[mythtv-users] random livetv stalls

Tue Feb 25 11:35:00 UTC 2014

On Mon, 24 Feb 2014 12:23:50 +0100
Hika van den Hoven <hikavdh at gmail.com> wrote:
> Hoi Mike,
> 
> 
> > For a more complete review of the impact of RAID 5, I suggest
> > reading chapters 29-31 of Recovery Mechanisms in Database Systems
> > by Kumar and Hsu. The performance figures they quote bear out my
> > experience.
> 
> Do you have a link, or does it only exists as book.

Dear Hika,

'fraid not. That book was from the days when books were books. I'm sure
there are plenty of other resources which will mention it. Just be sure
what you've chosen hasn't been written by a storage vendor.

> I thought the main advantage of raid 5/6 over raid 1 is performance or
> is that only on read access? 

You've got that the wrong way around. RAID 5/6 uses N+1 (or 2) disks
per set. RAID 1 uses 2N disks per set. RAID 5/6's advantage is economy
whilst providing data security. Unfortunately it is far and away the
slowest of the RAIDs for any typical usage pattern.

RAID 1 volumes can read from either disk, providing 2x read speed
improvement, but suffer from having to write to both disks before
telling the O/S the transaction is done.

RAID 5/6 volumes can read from any main disk (but not the parity disk)
to improve read speed, but must go through the aforementioned
hullabaloo to write to them. RAID5/6 is recommended for storing large
quantities of data that are read frequently but rarely updated. Of
course, the people who recommend it for that have never actually tried
to write the data onto the disk in the first place!

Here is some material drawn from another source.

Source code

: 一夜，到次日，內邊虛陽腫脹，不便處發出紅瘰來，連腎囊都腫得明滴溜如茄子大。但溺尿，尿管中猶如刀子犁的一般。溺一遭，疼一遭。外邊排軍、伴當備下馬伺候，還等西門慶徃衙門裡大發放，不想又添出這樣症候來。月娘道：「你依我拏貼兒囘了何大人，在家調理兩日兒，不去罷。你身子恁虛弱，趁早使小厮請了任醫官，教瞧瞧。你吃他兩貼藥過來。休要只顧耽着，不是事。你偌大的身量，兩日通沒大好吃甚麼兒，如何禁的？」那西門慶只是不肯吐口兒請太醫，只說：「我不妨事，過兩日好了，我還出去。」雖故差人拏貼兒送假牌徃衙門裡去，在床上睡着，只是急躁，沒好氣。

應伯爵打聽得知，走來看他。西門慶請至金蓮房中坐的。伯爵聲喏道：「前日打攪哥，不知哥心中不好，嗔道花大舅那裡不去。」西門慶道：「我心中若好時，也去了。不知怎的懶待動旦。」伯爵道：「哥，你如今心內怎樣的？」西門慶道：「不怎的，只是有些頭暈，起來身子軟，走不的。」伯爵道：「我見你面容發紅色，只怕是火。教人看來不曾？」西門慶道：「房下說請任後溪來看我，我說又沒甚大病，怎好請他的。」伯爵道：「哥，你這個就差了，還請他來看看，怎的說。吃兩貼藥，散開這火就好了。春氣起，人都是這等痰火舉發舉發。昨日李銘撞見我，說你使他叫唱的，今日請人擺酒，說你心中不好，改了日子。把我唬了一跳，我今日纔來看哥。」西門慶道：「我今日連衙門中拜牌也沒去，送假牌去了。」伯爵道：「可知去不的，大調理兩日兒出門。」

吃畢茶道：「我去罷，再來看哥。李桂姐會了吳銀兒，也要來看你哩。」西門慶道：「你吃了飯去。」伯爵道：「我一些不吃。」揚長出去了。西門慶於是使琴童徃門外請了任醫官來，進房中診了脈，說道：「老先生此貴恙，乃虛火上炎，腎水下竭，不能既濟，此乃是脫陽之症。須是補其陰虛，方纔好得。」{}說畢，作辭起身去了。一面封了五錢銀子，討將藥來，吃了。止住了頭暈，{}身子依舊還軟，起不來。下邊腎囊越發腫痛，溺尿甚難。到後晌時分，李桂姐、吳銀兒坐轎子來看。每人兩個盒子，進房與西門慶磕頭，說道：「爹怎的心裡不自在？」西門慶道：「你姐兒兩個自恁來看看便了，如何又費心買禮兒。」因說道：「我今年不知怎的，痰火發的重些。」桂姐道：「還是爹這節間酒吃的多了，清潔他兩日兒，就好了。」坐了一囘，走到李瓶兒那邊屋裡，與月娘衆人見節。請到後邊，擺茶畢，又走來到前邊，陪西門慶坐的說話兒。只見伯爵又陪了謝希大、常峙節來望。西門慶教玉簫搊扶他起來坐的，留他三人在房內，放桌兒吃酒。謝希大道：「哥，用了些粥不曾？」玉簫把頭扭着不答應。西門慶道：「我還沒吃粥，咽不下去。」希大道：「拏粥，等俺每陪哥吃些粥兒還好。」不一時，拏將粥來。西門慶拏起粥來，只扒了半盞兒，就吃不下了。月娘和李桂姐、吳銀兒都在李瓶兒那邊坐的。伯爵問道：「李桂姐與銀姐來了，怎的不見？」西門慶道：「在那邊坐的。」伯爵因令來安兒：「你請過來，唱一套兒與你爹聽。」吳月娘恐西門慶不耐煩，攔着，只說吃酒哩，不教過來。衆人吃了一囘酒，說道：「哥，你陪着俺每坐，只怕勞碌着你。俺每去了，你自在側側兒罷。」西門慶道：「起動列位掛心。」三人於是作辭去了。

In theory, RAID 5/6 should be fine for mythtv video storage because it
stores a small number of very large files (requiring few filesystem
structure updates) and the files are stored for ages and may be read
many times but where it can be a problem is with the writing threads.
This is down to the coding of mythtv. Put simply, the task which reads
from the tuner also needs to write it to disk *and* update the database
with the jump points. Although the writing of the video data to disk
can go into cache, the other tasks are time critical. If the RAID 5/6
disks add even a small delay, this can cause stuttering when the other
backend threads try to read the video data and database rows. In the
worst case, it could cause a receive buffer overrun and consequent
corruption.

The other factor is the nature of the writes to the journal. If you use
a journal which stores the content of the file as well as the
filesystem structure updates, this probably won't apply (but you'll see
a performance drop from the extra data shifting). Whenever you append a
file, the inodes and free lists need updating. These updates are
probably quite small, and for data integrity reasons must be committed
to the platters. This means almost all of those large data writes are
followed by single sector writes and all the hullabaloo that involves.
I suggest it's that which makes the difference.

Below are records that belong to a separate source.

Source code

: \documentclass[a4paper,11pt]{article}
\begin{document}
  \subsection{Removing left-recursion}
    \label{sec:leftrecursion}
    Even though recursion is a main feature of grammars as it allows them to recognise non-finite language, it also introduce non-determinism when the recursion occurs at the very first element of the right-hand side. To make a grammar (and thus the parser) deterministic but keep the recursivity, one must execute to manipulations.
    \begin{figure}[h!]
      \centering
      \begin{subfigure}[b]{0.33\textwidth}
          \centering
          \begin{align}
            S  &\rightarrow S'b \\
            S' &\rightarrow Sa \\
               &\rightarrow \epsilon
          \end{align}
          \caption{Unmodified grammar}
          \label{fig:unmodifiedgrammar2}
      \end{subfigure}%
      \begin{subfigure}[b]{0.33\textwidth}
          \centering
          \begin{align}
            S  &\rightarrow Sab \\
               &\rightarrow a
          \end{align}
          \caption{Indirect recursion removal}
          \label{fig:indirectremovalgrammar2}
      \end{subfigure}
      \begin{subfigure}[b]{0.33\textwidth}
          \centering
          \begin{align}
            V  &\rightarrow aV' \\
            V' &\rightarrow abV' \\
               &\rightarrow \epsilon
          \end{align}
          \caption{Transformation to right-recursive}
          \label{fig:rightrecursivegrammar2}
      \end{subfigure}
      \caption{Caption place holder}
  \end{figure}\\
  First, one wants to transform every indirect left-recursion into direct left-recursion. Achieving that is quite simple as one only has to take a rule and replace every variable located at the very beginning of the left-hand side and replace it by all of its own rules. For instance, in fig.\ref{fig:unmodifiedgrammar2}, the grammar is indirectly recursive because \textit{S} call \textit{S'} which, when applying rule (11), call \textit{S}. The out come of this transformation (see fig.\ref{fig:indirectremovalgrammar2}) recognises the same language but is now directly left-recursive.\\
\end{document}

It is interesting that despite ext4 using delayed allocation it is
still not as good as xfs for storing video data. This implies that
mythtv is rather more time-critical than one might at first suppose.

Another factor is the modern trend for internal filesystem journals.
Aeons ago when I worked with big monolithic transactional databases the
most obvious cause of performance degradation was having the logs on
the same spindle as the data tables. Quite apart from the problem of
data loss in the event of a disk failure, this performance drop from
making the disk drives seek back and forth (data tables, logs, data
tables logs...) was simply unacceptable. I made a massive improvement
in one system (20x or more) by placing the logs on a separate disk. I
expect filesystem performance to improve from doing the same, but
probably not as dramatically.

The key message to take from all this is seek times and rotational
positioning delays, which are in the order of milliseconds dominate
the throughput of all transactional systems. Writes of incomplete RAID5
stripes are transactional in the sense that they need a read step, a
calculation step and a write step. Filesystems are transactional
because they must update their structures atomically. Journaling
filesystems try to offset this, but end up making the situation worse
if the journal is on the same spindle as the data. This is why ext3
sucks.

NFS, NAS and SAN architectures are plagued by the extra delays inherent
in packing data up for network transport and unpacking it. Although
the delays are not as great as those from seeking, they all accumulate,
even on 10Gbps networks. Even SAS disk arrays can add delays when data
from several drives needs to wait to get a slot on an expander's bus.

Databases are dominated by transactions. Databases on filesystems
suffer from all these phenomena. Using autocommit rather than begin
transaction-lots of updates-group commit makes for many more commits
than are necessary. And to top it all, mysql, being a SQL layer over
the top of a series of independent 'engines' includes its own 'binary
log'. If you put all these things together, it is easy to see how
limited performance can be.

You could say 'fuck it' and run without barriers etc., but then in the
event of a disk problem, you'd have to write all that data back onto
your RAID 5 arrays...

In my case, I chose to keep all the barriers and binary logging but
reduce the commit load by patching mythtv to update a couple of tables
using group commit. Not that I'm saying this is related to the
problems people on this thread have been discussing. I just raise the
point in a general discussion about throughput of I/O systems.

Yours,

Mike.